Saved entries:
************
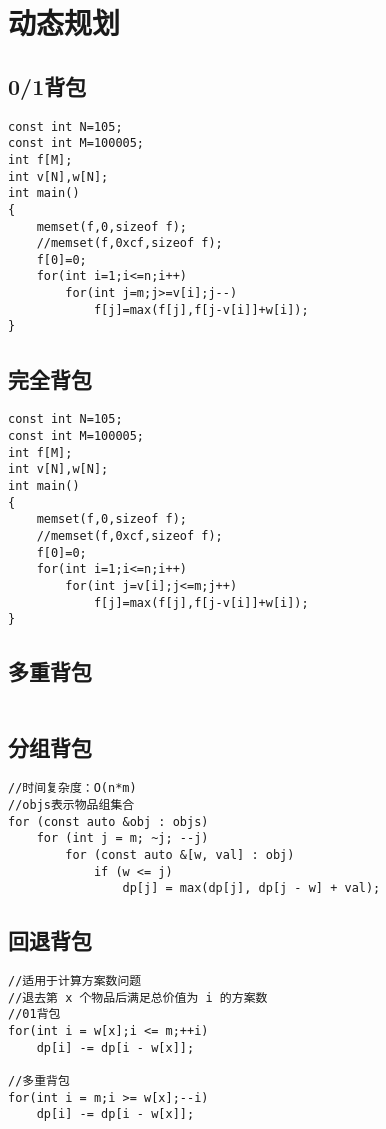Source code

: \documentclass[twocolumn,a4]{article}
\begin{document}
\section{动态规划}
\subsection{0/1背包}
\begin{lstlisting}
const int N=105;
const int M=100005;
int f[M];
int v[N],w[N];
int main()
{
    memset(f,0,sizeof f);
    //memset(f,0xcf,sizeof f);
    f[0]=0;
    for(int i=1;i<=n;i++)
        for(int j=m;j>=v[i];j--)
            f[j]=max(f[j],f[j-v[i]]+w[i]);
}
\end{lstlisting}

\subsection{完全背包}
\begin{lstlisting}
const int N=105;
const int M=100005;
int f[M];
int v[N],w[N];
int main()
{
    memset(f,0,sizeof f);
    //memset(f,0xcf,sizeof f);
    f[0]=0;
    for(int i=1;i<=n;i++)
        for(int j=v[i];j<=m;j++)
            f[j]=max(f[j],f[j-v[i]]+w[i]);
}
\end{lstlisting}

\subsection{多重背包}
\begin{lstlisting}

\end{lstlisting}

\subsection{分组背包}
\begin{lstlisting}
//时间复杂度：O(n*m)
//objs表示物品组集合
for (const auto &obj : objs)
    for (int j = m; ~j; --j)
        for (const auto &[w, val] : obj)
            if (w <= j)
                dp[j] = max(dp[j], dp[j - w] + val);
\end{lstlisting}

\subsection{回退背包}
\begin{lstlisting}
//适用于计算方案数问题
//退去第 x 个物品后满足总价值为 i 的方案数
//01背包
for(int i = w[x];i <= m;++i)
    dp[i] -= dp[i - w[x]];

//多重背包
for(int i = m;i >= w[x];--i)
    dp[i] -= dp[i - w[x]];
\end{lstlisting}
\end{document}
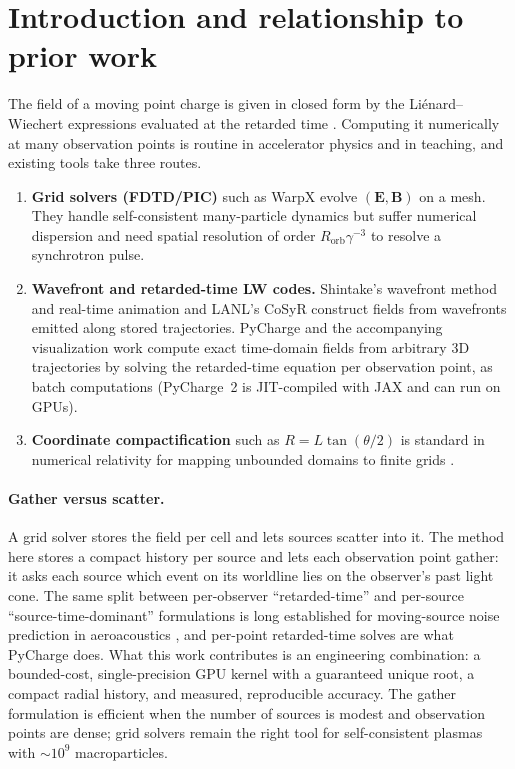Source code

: \documentclass[11pt, a4paper]{article}
\begin{document}
\section{Introduction and relationship to prior work}

The field of a moving point charge is given in closed form by the Li\'enard--Wiechert expressions evaluated at the retarded time \cite{jackson1999}. Computing it numerically at many observation points is routine in accelerator physics and in teaching, and existing tools take three routes.
\begin{enumerate}
    \item \textbf{Grid solvers (FDTD/PIC)} such as WarpX \cite{vay2018} evolve $(\mathbf{E}, \mathbf{B})$ on a mesh. They handle self-consistent many-particle dynamics but suffer numerical dispersion and need spatial resolution of order $R_{\text{orb}}\gamma^{-3}$ to resolve a synchrotron pulse.
    \item \textbf{Wavefront and retarded-time LW codes.} Shintake's wavefront method and real-time animation \cite{shintake2003} and LANL's CoSyR \cite{huang2021} construct fields from wavefronts emitted along stored trajectories. PyCharge \cite{pycharge2022} and the accompanying visualization work \cite{filipovich2021} compute exact time-domain fields from arbitrary 3D trajectories by solving the retarded-time equation per observation point, as batch computations (PyCharge~2 is JIT-compiled with JAX and can run on GPUs).
    \item \textbf{Coordinate compactification} such as $R = L\tan(\theta/2)$ is standard in numerical relativity for mapping unbounded domains to finite grids \cite{zenginoglu2008}.
\end{enumerate}

\paragraph{Gather versus scatter.} A grid solver stores the field per cell and lets sources scatter into it. The method here stores a compact history per source and lets each observation point gather: it asks each source which event on its worldline lies on the observer's past light cone. The same split between per-observer ``retarded-time'' and per-source ``source-time-dominant'' formulations is long established for moving-source noise prediction in aeroacoustics \cite{brentner1996, brentner1997}, and per-point retarded-time solves are what PyCharge does. What this work contributes is an engineering combination: a bounded-cost, single-precision GPU kernel with a guaranteed unique root, a compact radial history, and measured, reproducible accuracy. The gather formulation is efficient when the number of sources is modest and observation points are dense; grid solvers remain the right tool for self-consistent plasmas with $\sim\!10^9$ macroparticles.
\end{document}
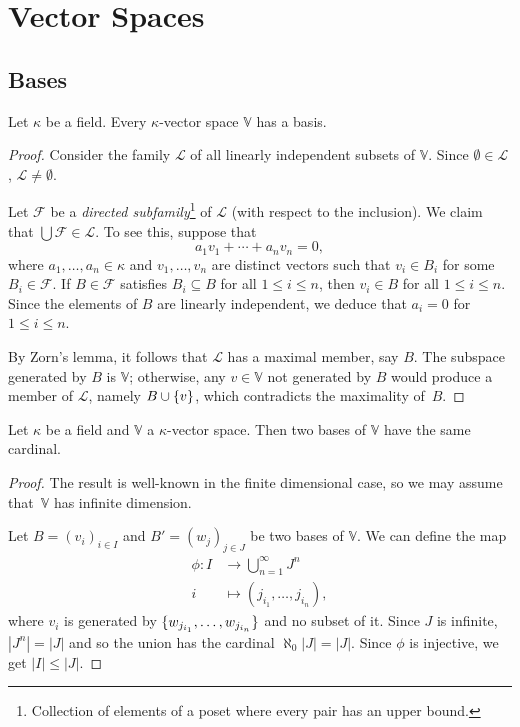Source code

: \chapter{Vector Spaces}

\section{Bases}\label{sec:bases}

\begin{thm}
    Let\/ $\kappa$ be a field. Every\/ $\kappa$-vector space\/ $\mathbb V$ has a basis.
\end{thm}

\begin{proof}
    Consider the family $\mathcal L$ of all linearly independent subsets of $\mathbb V$. Since $\emptyset\in\mathcal L$, $\mathcal L\ne\emptyset$.

    Let $\mathcal F$ be a \textsl{directed subfamily}\footnote{Collection of elements of a poset where every pair has an upper bound.} of $\mathcal L$ (with respect to the inclusion). We claim that $\bigcup\mathcal F\in\mathcal L$. To see this, suppose that
    $$
        a_1v_1+\cdots+a_nv_n=0,
    $$
    where $a_1,\dots,a_n\in\kappa$ and $v_1,\dots,v_n$ are distinct vectors such that $v_i\in B_i$ for some $B_i\in\mathcal F$. If $B\in\mathcal F$ satisfies $B_i\subseteq B$ for all $1\le i\le n$, then $v_i\in B$ for all $1\le i\le n$. Since the elements of $B$ are linearly independent, we deduce that $a_i=0$ for $1\le i\le n$.

    By Zorn's lemma, it follows that $\mathcal L$ has a maximal member, say $B$. The subspace generated by $B$ is $\mathbb V$; otherwise, any $v\in\mathbb V$ not generated by $B$ would produce a member of $\mathcal L$, namely $B\cup\set v$, which contradicts the maximality of~$B$.
\end{proof}

\begin{thm}
    Let\/ $\kappa$ be a field and $\mathbb V$ a $\kappa$-vector space. Then two bases of $\mathbb V$ have the same cardinal.
\end{thm}

\begin{proof}
    The result is well-known in the finite dimensional case, so we may assume that~$\mathbb V$ has infinite dimension.

    Let $B=(v_i)_{i\in I}$ and $B'=(w_j)_{j\in J}$ be two bases of $\mathbb V$. We can define the map
    \begin{align*}
        \phi\colon I&\to\bigcup_{n=1}^\infty J^n\\
        i&\mapsto(j_{i_1},\dots,j_{i_n}),
    \end{align*}
    where $v_i$ is generated by $\set{w_{j_{i_1}},\dots,w_{j_{i_n}}}$ and no subset of it. Since $J$ is infinite, $|J^n|=|J|$ and so the union has the cardinal $\aleph_0|J|=|J|$. Since $\phi$ is injective, we get $|I|\le|J|$.
\end{proof}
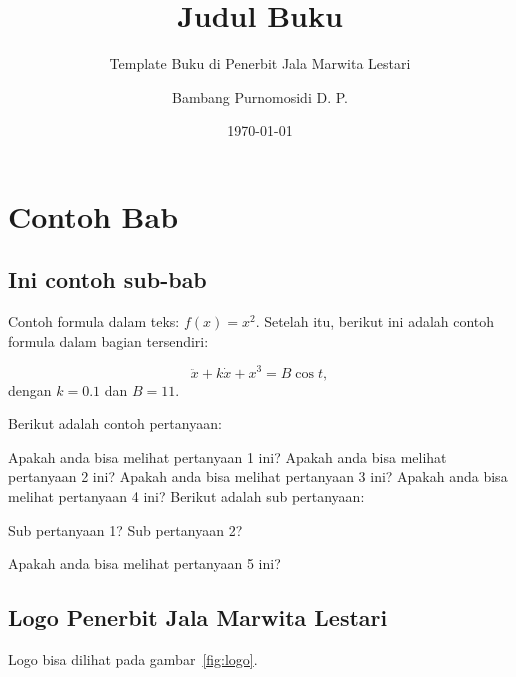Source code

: \documentclass[oneside,a4paper,11pt,explicit]{book}
\title{Judul Buku}
\subtitle{Template Buku di Penerbit Jala Marwita Lestari}
\date{\today}
\author{Bambang Purnomosidi D. P.}
\begin{document}
\thispagestyle{empty}
\maketitle
\tableofcontents
{}
\listoffigures
{}
\listoftables
{}
\lstlistoflistings
\newpage
{}
\pagestyle{fancy}

\chapter{Contoh Bab}
\lipsum[1]

\section{Ini contoh sub-bab}
\lipsum[2]

Contoh formula dalam teks: $f(x) = x^2$. Setelah itu, berikut ini adalah contoh formula dalam bagian tersendiri:

\begin{equation}
\ddot{x}+k\dot{x}+x^3=B\cos t,
\end{equation}
dengan $k=0.1$ dan $B=11$. 

Berikut adalah contoh pertanyaan:

\begin{questions}
\question Apakah anda bisa melihat pertanyaan 1 ini?
\question Apakah anda bisa melihat pertanyaan 2 ini?
\question Apakah anda bisa melihat pertanyaan 3 ini?
\question Apakah anda bisa melihat pertanyaan 4 ini?
\question Berikut adalah sub pertanyaan:
\begin{tasks}
\task Sub pertanyaan 1?
\task Sub pertanyaan 2?
\end{tasks}
\question Apakah anda bisa melihat pertanyaan 5 ini?
\end{questions}

\section{Logo Penerbit Jala Marwita Lestari}
\lipsum[3] Logo bisa dilihat pada gambar~\ref{fig:logo}.
\end{document}
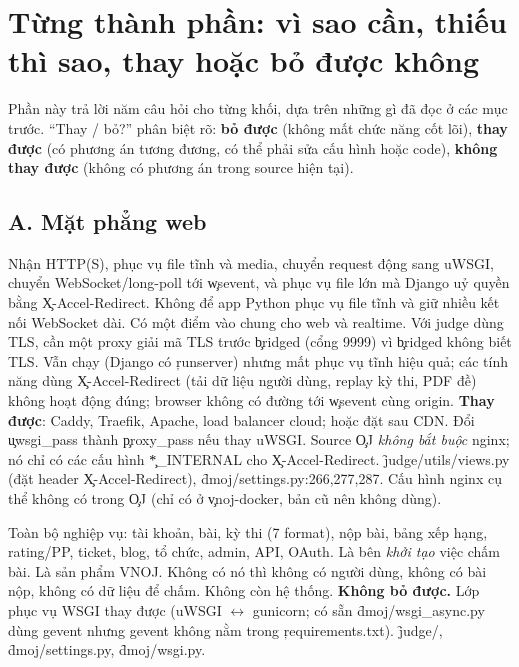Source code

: \section{Từng thành phần: vì sao cần, thiếu thì sao, thay hoặc bỏ được không}\label{sec:components}
Phần này trả lời năm câu hỏi cho từng khối, dựa trên những gì đã đọc ở các mục trước. ``Thay / bỏ?'' phân biệt rõ: \textbf{bỏ được} (không mất chức năng cốt lõi), \textbf{thay được} (có phương án tương đương, có thể phải sửa cấu hình hoặc code), \textbf{không thay được} (không có phương án trong source hiện tại).

\subsection*{A. Mặt phẳng web}
{Nhận HTTP(S), phục vụ file tĩnh và media, chuyển request động sang uWSGI, chuyển WebSocket/long-poll tới \c{wsevent}, và phục vụ file lớn mà Django uỷ quyền bằng \c{X-Accel-Redirect}.}
{Không để app Python phục vụ file tĩnh và giữ nhiều kết nối WebSocket dài. Có một điểm vào chung cho web và realtime. Với judge dùng TLS, cần một proxy giải mã TLS trước \c{bridged} (cổng 9999) vì \c{bridged} không biết TLS.}
{Vẫn chạy (Django có \c{runserver}) nhưng mất phục vụ tĩnh hiệu quả; các tính năng dùng \c{X-Accel-Redirect} (tải dữ liệu người dùng, replay kỳ thi, PDF đề) không hoạt động đúng; browser không có đường tới \c{wsevent} cùng origin.}
{\textbf{Thay được}: Caddy, Traefik, Apache, load balancer cloud; hoặc đặt sau CDN. Đổi \c{uwsgi_pass} thành \c{proxy_pass} nếu thay uWSGI. Source \c{OJ} \emph{không bắt buộc} nginx; nó chỉ có các cấu hình \c{*_INTERNAL} cho \c{X-Accel-Redirect}.}
{\f{judge/utils/views.py} (đặt header \c{X-Accel-Redirect}), \f{dmoj/settings.py:266,277,287}. Cấu hình nginx cụ thể không có trong \c{OJ} (chỉ có ở \c{vnoj-docker}, bản cũ nên không dùng).}

{Toàn bộ nghiệp vụ: tài khoản, bài, kỳ thi (7 format), nộp bài, bảng xếp hạng, rating/PP, ticket, blog, tổ chức, admin, API, OAuth. Là bên \emph{khởi tạo} việc chấm bài.}
{Là sản phẩm VNOJ. Không có nó thì không có người dùng, không có bài nộp, không có dữ liệu để chấm.}
{Không còn hệ thống.}
{\textbf{Không bỏ được.} Lớp phục vụ WSGI thay được (uWSGI $\leftrightarrow$ gunicorn; có sẵn \f{dmoj/wsgi_async.py} dùng gevent nhưng gevent không nằm trong \c{requirements.txt}).}
{\f{judge/}, \f{dmoj/settings.py}, \f{dmoj/wsgi.py}.}

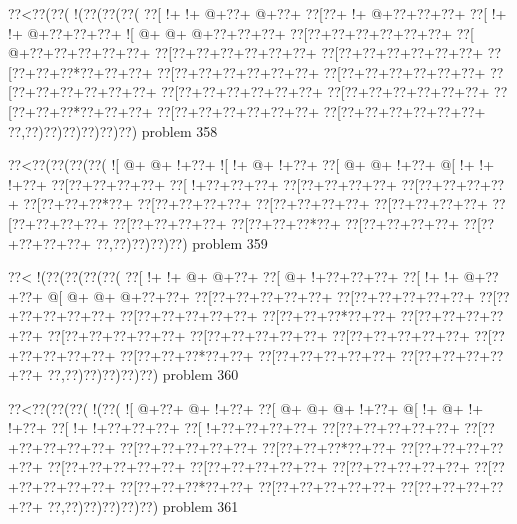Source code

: \vbox{\vbox{\goo
\0??<\0??(\0??(\- !(\0??(\0??(\0??(
\0??[\- !+\- !+\- @+\0??+\- @+\0??+
\0??[\0??+\- !+\- @+\0??+\0??+\0??+
\0??[\- !+\- !+\- @+\0??+\0??+\0??+
\- ![\- @+\- @+\- @+\0??+\0??+\0??+
\0??[\0??+\0??+\0??+\0??+\0??+\0??+
\0??[\- @+\0??+\0??+\0??+\0??+\0??+
\0??[\0??+\0??+\0??+\0??+\0??+\0??+
\0??[\0??+\0??+\0??+\0??+\0??+\0??+
\0??[\0??+\0??+\0??*\0??+\0??+\0??+
\0??[\0??+\0??+\0??+\0??+\0??+\0??+
\0??[\0??+\0??+\0??+\0??+\0??+\0??+
\0??[\0??+\0??+\0??+\0??+\0??+\0??+
\0??[\0??+\0??+\0??+\0??+\0??+\0??+
\0??[\0??+\0??+\0??+\0??+\0??+\0??+
\0??[\0??+\0??+\0??*\0??+\0??+\0??+
\0??[\0??+\0??+\0??+\0??+\0??+\0??+
\0??[\0??+\0??+\0??+\0??+\0??+\0??+
\0??,\0??)\0??)\0??)\0??)\0??)\0??)
}
\hfil problem 358\hfil\break
}

\vbox{\vbox{\goo
\0??<\0??(\0??(\0??(\0??(
\- ![\- @+\- @+\- !+\0??+
\- ![\- !+\- @+\- !+\0??+
\0??[\- @+\- @+\- !+\0??+
\- @[\- !+\- !+\- !+\0??+
\0??[\0??+\0??+\0??+\0??+
\0??[\- !+\0??+\0??+\0??+
\0??[\0??+\0??+\0??+\0??+
\0??[\0??+\0??+\0??+\0??+
\0??[\0??+\0??+\0??*\0??+
\0??[\0??+\0??+\0??+\0??+
\0??[\0??+\0??+\0??+\0??+
\0??[\0??+\0??+\0??+\0??+
\0??[\0??+\0??+\0??+\0??+
\0??[\0??+\0??+\0??+\0??+
\0??[\0??+\0??+\0??*\0??+
\0??[\0??+\0??+\0??+\0??+
\0??[\0??+\0??+\0??+\0??+
\0??,\0??)\0??)\0??)\0??)
}
\hfil problem 359\hfil\break
}

\vbox{\vbox{\goo
\0??<\- !(\0??(\0??(\0??(\0??(
\0??[\- !+\- !+\- @+\- @+\0??+
\0??[\- @+\- !+\0??+\0??+\0??+
\0??[\- !+\- !+\- @+\0??+\0??+
\- @[\- @+\- @+\- @+\0??+\0??+
\0??[\0??+\0??+\0??+\0??+\0??+
\0??[\0??+\0??+\0??+\0??+\0??+
\0??[\0??+\0??+\0??+\0??+\0??+
\0??[\0??+\0??+\0??+\0??+\0??+
\0??[\0??+\0??+\0??*\0??+\0??+
\0??[\0??+\0??+\0??+\0??+\0??+
\0??[\0??+\0??+\0??+\0??+\0??+
\0??[\0??+\0??+\0??+\0??+\0??+
\0??[\0??+\0??+\0??+\0??+\0??+
\0??[\0??+\0??+\0??+\0??+\0??+
\0??[\0??+\0??+\0??*\0??+\0??+
\0??[\0??+\0??+\0??+\0??+\0??+
\0??[\0??+\0??+\0??+\0??+\0??+
\0??,\0??)\0??)\0??)\0??)\0??)
}
\hfil problem 360\hfil\break
}

\vbox{\vbox{\goo
\0??<\0??(\0??(\0??(\- !(\0??(
\- ![\- @+\0??+\- @+\- !+\0??+
\0??[\- @+\- @+\- @+\- !+\0??+
\- @[\- !+\- @+\- !+\- !+\0??+
\0??[\- !+\- !+\0??+\0??+\0??+
\0??[\- !+\0??+\0??+\0??+\0??+
\0??[\0??+\0??+\0??+\0??+\0??+
\0??[\0??+\0??+\0??+\0??+\0??+
\0??[\0??+\0??+\0??+\0??+\0??+
\0??[\0??+\0??+\0??*\0??+\0??+
\0??[\0??+\0??+\0??+\0??+\0??+
\0??[\0??+\0??+\0??+\0??+\0??+
\0??[\0??+\0??+\0??+\0??+\0??+
\0??[\0??+\0??+\0??+\0??+\0??+
\0??[\0??+\0??+\0??+\0??+\0??+
\0??[\0??+\0??+\0??*\0??+\0??+
\0??[\0??+\0??+\0??+\0??+\0??+
\0??[\0??+\0??+\0??+\0??+\0??+
\0??,\0??)\0??)\0??)\0??)\0??)
}
\hfil problem 361\hfil\break
}

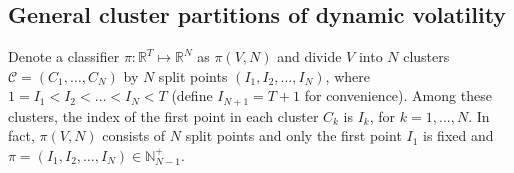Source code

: \documentclass[preprint,12pt,authoryear]{elsarticle}
\newtheorem{example}{Example}
\begin{document}


\subsection{General cluster partitions of dynamic volatility}

Denote a classifier $\pi: \mathbb{R}^T\mapsto\mathbb{R}^N$ as $\pi(V,N)$ and divide $V$ into $N$ clusters $\mathcal{C}=\left(C_1,\dots,C_N\right)$ by $N$ split points $\left(I_1,I_2,\dots,I_N\right)$, where $1=I_1<I_2<\dots<I_N<T$ (define $I_{N+1}=T+1$ for convenience).
Among these clusters, the index of the first point in each cluster $C_k$ is $I_k$, for $k=1,\dots,N.$
In fact, $\pi(V,N)$ consists of $N$ split points and only the first point $I_1$  is fixed and $\pi=(I_1,I_2,\dots,I_N)\in\mathbb{N}^+_{N-1}.$
\end{document}

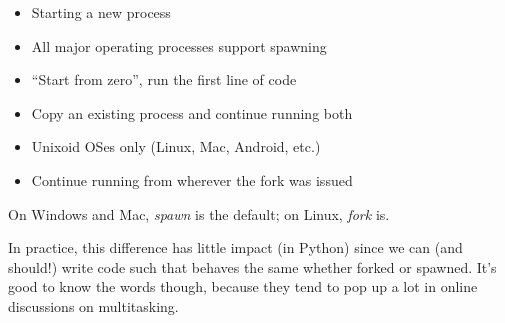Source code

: \begin{frame}
%
\begin{tcbraster}[raster columns=2,
                  raster equal height,
                  nobeforeafter,
                  raster column skip=0.5cm]
\begin{defbox}[Spawning]
\small
\begin{itemize}
\item Starting a new process
\item All major operating processes support spawning
\item \enquote{Start from zero}, \ie run the first line of code
\end{itemize}
\end{defbox}
\begin{defbox}[Forking]
\small
\begin{itemize}
\item Copy an existing process and continue running both
\item Unixoid OSes only (Linux, Mac, Android, etc.)
\item Continue running from wherever the fork was issued
\end{itemize}
\end{defbox}
\end{tcbraster}
%
\begin{hintbox}
\small
On Windows and Mac, \emph{spawn} is the default; on Linux, \emph{fork} is.

\vspace{6pt}
In practice, this difference has little impact (in Python) since we can (and should!) write code such that behaves the same whether forked or spawned. It's good to know the words though, because they tend to pop up a lot in online discussions on multitasking.
\end{hintbox}
%
\end{frame}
************
### Exercise directions
Please reproduce exactly and only the lines from the first line of the records through the line containing "and relationship to", both included, omitting any pictures.

### Solution for this task
Source code

: \documentclass[twocolumn,a4]{article}
\begin{document}
\section{动态规划}
\subsection{0/1背包}
\begin{lstlisting}
const int N=105;
const int M=100005;
int f[M];
int v[N],w[N];
int main()
{
    memset(f,0,sizeof f);
    //memset(f,0xcf,sizeof f);
    f[0]=0;
    for(int i=1;i<=n;i++)
        for(int j=m;j>=v[i];j--)
            f[j]=max(f[j],f[j-v[i]]+w[i]);
}
\end{lstlisting}

\subsection{完全背包}
\begin{lstlisting}
const int N=105;
const int M=100005;
int f[M];
int v[N],w[N];
int main()
{
    memset(f,0,sizeof f);
    //memset(f,0xcf,sizeof f);
    f[0]=0;
    for(int i=1;i<=n;i++)
        for(int j=v[i];j<=m;j++)
            f[j]=max(f[j],f[j-v[i]]+w[i]);
}
\end{lstlisting}

\subsection{多重背包}
\begin{lstlisting}

\end{lstlisting}

\subsection{分组背包}
\begin{lstlisting}
//时间复杂度：O(n*m)
//objs表示物品组集合
for (const auto &obj : objs)
    for (int j = m; ~j; --j)
        for (const auto &[w, val] : obj)
            if (w <= j)
                dp[j] = max(dp[j], dp[j - w] + val);
\end{lstlisting}

\subsection{回退背包}
\begin{lstlisting}
//适用于计算方案数问题
//退去第 x 个物品后满足总价值为 i 的方案数
//01背包
for(int i = w[x];i <= m;++i)
    dp[i] -= dp[i - w[x]];

//多重背包
for(int i = m;i >= w[x];--i)
    dp[i] -= dp[i - w[x]];
\end{lstlisting}
\end{document}
Source code

: \documentclass[11pt, a4paper]{article}
\begin{document}
\section{Introduction and relationship to prior work}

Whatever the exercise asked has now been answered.